Segment Start: Material provided
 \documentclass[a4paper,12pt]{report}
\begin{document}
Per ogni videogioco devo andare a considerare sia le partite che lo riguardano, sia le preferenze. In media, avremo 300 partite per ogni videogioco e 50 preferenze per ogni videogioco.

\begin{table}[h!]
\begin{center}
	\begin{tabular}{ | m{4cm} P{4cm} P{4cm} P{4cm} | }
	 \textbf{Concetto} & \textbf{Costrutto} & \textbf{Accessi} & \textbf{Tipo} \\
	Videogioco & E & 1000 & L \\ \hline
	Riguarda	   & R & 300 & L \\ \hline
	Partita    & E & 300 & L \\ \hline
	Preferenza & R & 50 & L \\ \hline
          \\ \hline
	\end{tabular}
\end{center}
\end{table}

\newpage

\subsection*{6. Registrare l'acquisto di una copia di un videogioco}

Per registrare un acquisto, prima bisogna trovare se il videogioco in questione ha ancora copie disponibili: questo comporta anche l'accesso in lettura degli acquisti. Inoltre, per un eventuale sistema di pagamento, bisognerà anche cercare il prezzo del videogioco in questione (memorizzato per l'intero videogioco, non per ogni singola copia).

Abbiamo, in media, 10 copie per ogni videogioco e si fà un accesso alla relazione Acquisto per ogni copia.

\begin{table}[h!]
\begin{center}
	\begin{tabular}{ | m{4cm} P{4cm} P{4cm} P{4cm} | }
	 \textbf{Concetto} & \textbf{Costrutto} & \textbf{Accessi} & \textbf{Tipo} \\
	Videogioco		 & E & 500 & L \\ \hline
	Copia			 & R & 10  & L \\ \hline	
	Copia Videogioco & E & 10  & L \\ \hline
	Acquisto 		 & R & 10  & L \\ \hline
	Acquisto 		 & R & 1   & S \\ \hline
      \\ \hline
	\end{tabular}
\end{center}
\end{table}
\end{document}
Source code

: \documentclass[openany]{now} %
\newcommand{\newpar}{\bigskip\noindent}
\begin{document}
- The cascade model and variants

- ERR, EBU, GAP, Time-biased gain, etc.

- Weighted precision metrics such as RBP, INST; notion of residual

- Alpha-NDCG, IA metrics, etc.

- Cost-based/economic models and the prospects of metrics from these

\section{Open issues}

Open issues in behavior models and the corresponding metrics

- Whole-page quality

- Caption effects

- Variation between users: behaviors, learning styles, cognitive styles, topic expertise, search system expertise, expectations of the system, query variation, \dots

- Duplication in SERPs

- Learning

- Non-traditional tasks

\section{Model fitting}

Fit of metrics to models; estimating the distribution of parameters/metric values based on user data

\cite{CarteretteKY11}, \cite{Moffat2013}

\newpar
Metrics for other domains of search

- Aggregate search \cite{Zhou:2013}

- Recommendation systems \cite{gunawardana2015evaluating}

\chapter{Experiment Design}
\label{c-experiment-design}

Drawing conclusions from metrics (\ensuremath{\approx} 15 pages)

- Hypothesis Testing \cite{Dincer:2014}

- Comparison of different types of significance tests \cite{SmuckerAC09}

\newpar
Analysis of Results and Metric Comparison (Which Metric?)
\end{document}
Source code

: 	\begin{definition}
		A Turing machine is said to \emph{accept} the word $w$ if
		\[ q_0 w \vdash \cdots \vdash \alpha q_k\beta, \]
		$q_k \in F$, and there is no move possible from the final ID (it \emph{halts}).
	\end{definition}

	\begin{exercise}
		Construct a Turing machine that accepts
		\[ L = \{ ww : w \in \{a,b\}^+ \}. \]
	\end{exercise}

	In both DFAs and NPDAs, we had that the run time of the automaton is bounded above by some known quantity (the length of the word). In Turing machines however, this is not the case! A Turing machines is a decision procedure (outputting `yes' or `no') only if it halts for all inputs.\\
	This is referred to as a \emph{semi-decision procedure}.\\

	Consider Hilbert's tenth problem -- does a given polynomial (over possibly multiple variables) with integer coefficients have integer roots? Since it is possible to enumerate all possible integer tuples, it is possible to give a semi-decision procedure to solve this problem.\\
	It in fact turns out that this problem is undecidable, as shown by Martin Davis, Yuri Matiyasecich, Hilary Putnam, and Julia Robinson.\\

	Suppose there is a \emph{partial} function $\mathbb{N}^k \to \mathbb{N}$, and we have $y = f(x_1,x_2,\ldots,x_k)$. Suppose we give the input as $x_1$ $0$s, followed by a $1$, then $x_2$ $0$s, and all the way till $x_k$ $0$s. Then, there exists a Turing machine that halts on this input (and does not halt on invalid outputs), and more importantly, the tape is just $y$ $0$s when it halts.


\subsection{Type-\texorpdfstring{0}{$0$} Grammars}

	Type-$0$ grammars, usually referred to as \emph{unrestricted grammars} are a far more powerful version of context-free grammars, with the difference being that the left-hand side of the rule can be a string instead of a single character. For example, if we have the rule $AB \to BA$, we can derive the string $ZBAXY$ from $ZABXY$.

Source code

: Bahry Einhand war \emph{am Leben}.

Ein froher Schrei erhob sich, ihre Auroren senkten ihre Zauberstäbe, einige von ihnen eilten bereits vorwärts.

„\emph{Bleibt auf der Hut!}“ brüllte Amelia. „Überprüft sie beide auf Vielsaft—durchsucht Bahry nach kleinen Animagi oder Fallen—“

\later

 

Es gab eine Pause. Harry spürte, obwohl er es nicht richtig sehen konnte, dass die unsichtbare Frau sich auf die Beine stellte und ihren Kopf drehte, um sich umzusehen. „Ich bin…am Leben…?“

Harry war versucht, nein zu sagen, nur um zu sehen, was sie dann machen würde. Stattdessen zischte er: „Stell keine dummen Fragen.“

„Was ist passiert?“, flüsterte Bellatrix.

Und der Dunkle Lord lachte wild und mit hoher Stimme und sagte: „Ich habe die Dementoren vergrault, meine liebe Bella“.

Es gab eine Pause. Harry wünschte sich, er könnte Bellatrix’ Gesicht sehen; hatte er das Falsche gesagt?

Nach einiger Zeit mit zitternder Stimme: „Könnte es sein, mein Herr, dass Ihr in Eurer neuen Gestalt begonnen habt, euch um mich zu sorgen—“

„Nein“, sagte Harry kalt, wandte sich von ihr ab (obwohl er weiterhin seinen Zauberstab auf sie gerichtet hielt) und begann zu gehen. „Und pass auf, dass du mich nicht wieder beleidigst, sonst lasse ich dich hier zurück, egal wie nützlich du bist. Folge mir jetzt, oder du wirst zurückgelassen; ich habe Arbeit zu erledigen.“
Segment End: Material provided
Segment Start: Material provided
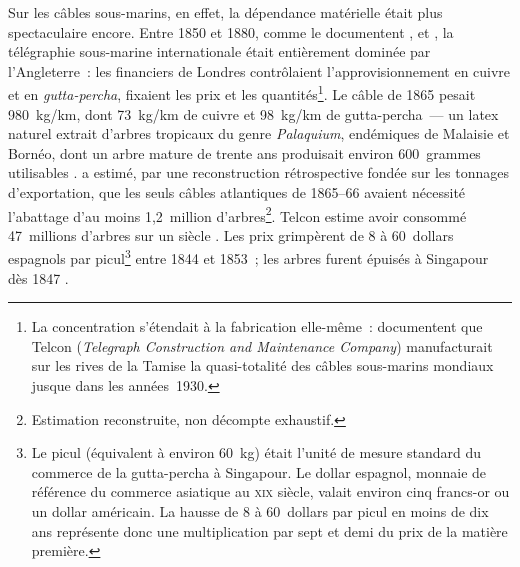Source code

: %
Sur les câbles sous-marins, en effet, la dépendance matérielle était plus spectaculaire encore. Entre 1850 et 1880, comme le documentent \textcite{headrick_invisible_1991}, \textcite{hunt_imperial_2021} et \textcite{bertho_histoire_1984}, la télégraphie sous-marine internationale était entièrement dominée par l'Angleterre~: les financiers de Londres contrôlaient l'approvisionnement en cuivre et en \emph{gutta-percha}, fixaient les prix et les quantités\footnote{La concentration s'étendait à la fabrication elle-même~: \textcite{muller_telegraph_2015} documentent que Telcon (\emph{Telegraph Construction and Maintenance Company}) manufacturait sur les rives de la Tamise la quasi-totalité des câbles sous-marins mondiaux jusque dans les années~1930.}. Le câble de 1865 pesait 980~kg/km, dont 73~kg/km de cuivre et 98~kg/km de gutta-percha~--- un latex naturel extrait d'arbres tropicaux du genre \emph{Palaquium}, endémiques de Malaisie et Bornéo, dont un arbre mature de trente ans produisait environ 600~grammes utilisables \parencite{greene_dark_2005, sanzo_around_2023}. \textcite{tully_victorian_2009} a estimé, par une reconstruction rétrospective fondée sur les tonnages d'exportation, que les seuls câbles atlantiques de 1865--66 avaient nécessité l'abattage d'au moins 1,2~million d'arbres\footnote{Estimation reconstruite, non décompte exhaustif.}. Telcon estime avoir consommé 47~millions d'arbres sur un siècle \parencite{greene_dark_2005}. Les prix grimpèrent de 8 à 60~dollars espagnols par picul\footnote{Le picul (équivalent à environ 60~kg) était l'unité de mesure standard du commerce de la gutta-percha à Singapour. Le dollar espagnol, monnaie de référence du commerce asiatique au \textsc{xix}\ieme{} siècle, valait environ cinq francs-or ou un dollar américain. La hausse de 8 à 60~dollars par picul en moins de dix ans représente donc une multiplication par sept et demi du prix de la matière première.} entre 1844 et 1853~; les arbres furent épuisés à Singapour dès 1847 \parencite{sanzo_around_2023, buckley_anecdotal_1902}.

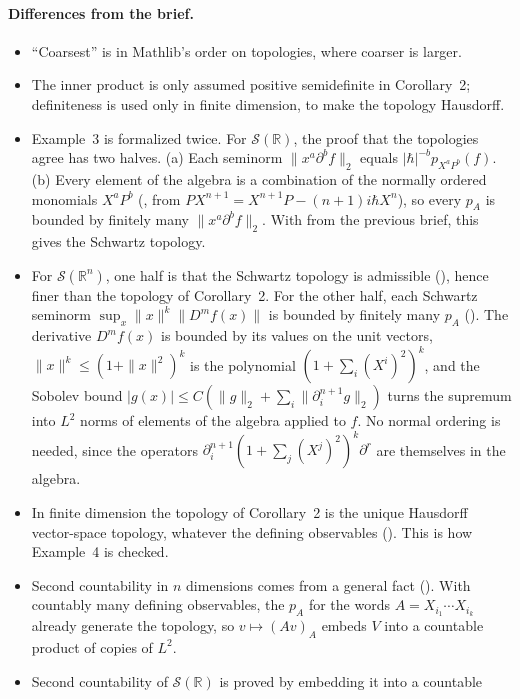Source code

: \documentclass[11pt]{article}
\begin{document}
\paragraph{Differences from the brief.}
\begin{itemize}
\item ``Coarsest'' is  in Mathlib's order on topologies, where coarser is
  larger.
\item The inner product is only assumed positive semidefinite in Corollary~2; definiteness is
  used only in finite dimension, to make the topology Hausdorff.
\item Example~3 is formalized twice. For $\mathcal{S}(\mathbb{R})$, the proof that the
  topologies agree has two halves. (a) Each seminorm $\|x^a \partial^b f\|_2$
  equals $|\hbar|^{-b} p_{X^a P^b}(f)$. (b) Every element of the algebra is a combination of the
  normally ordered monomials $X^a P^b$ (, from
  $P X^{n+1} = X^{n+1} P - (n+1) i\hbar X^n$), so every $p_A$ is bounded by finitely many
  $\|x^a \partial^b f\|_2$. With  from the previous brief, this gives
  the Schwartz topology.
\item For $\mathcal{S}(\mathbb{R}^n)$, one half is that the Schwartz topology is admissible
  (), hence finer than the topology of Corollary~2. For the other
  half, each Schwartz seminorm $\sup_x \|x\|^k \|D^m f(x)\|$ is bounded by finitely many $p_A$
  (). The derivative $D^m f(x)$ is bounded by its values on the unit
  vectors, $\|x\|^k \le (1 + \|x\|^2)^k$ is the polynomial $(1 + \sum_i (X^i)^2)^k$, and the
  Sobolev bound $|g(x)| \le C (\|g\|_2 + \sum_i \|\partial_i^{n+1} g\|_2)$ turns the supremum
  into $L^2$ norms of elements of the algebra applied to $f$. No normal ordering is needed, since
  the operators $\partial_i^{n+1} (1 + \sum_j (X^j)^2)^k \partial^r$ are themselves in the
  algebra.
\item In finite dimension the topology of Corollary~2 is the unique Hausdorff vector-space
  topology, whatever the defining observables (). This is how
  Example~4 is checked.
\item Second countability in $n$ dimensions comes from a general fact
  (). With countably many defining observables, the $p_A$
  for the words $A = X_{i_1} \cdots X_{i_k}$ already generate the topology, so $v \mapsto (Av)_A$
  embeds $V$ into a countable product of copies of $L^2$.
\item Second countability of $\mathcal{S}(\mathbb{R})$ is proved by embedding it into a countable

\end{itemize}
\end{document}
Segment End: Material provided
▸ **Exercise**: Look through the listing and return each line containing the word "Corollary".

▸ **Answer to this problem**:
\item The inner product is only assumed positive semidefinite in Corollary~2; definiteness is
  (), hence finer than the topology of Corollary~2. For the other
\item In finite dimension the topology of Corollary~2 is the unique Hausdorff vector-space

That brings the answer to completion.